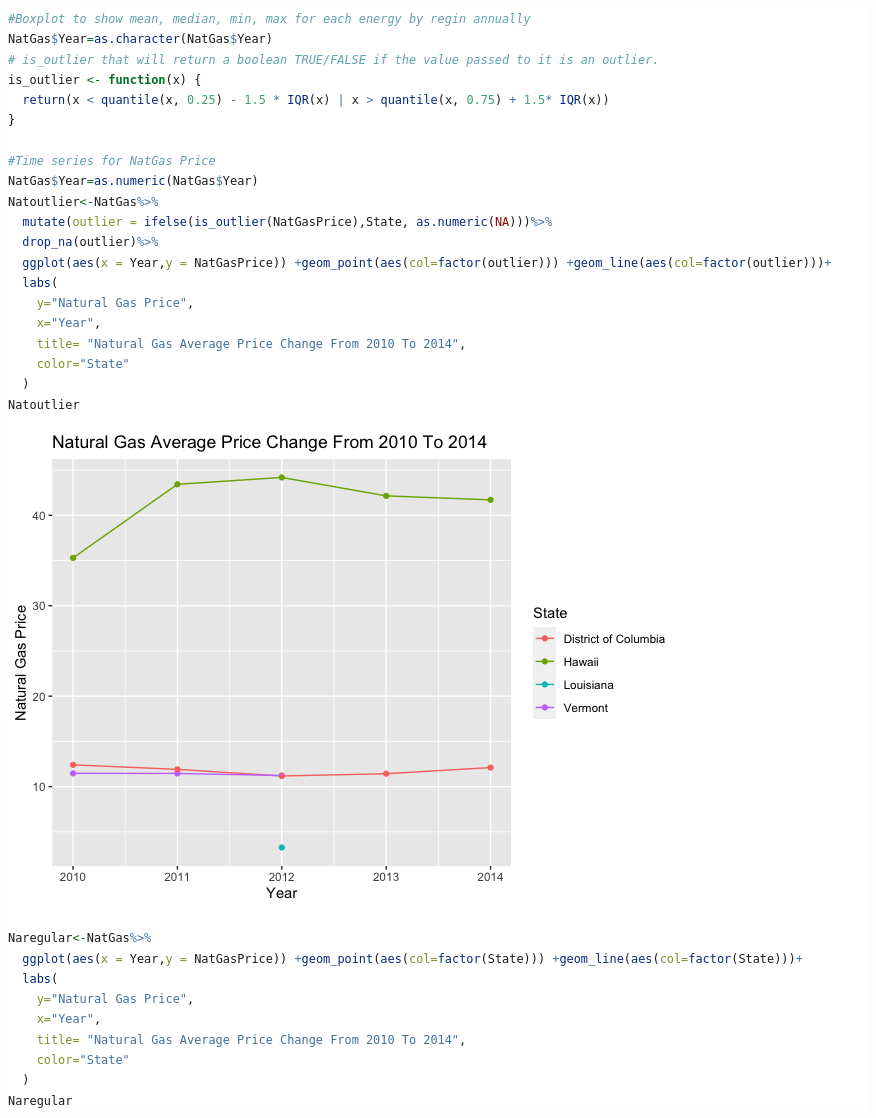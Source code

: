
 ``` r
#Boxplot to show mean, median, min, max for each energy by regin annually
NatGas$Year=as.character(NatGas$Year)
# is_outlier that will return a boolean TRUE/FALSE if the value passed to it is an outlier. 
is_outlier <- function(x) {
  return(x < quantile(x, 0.25) - 1.5 * IQR(x) | x > quantile(x, 0.75) + 1.5* IQR(x))
}

#Time series for NatGas Price
NatGas$Year=as.numeric(NatGas$Year)
Natoutlier<-NatGas%>%
  mutate(outlier = ifelse(is_outlier(NatGasPrice),State, as.numeric(NA)))%>%
  drop_na(outlier)%>%
  ggplot(aes(x = Year,y = NatGasPrice)) +geom_point(aes(col=factor(outlier))) +geom_line(aes(col=factor(outlier)))+
  labs(
    y="Natural Gas Price",
    x="Year",
    title= "Natural Gas Average Price Change From 2010 To 2014",
    color="State"
  )
Natoutlier
```

![](Eda_Final_NatGas_Peter_files/figure-gfm/unnamed-chunk-11-1.png)

``` r
Naregular<-NatGas%>%
  ggplot(aes(x = Year,y = NatGasPrice)) +geom_point(aes(col=factor(State))) +geom_line(aes(col=factor(State)))+
  labs(
    y="Natural Gas Price",
    x="Year",
    title= "Natural Gas Average Price Change From 2010 To 2014",
    color="State"
  )
Naregular
```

• • • • •

## EXERCISE
The lines in the entries above that carry the word "Year" must be copied.

## ANSWER BOX
NatGas$Year=as.character(NatGas$Year)
NatGas$Year=as.numeric(NatGas$Year)
  ggplot(aes(x = Year,y = NatGasPrice)) +geom_point(aes(col=factor(outlier))) +geom_line(aes(col=factor(outlier)))+
    x="Year",
  ggplot(aes(x = Year,y = NatGasPrice)) +geom_point(aes(col=factor(State))) +geom_line(aes(col=factor(State)))+
    x="Year",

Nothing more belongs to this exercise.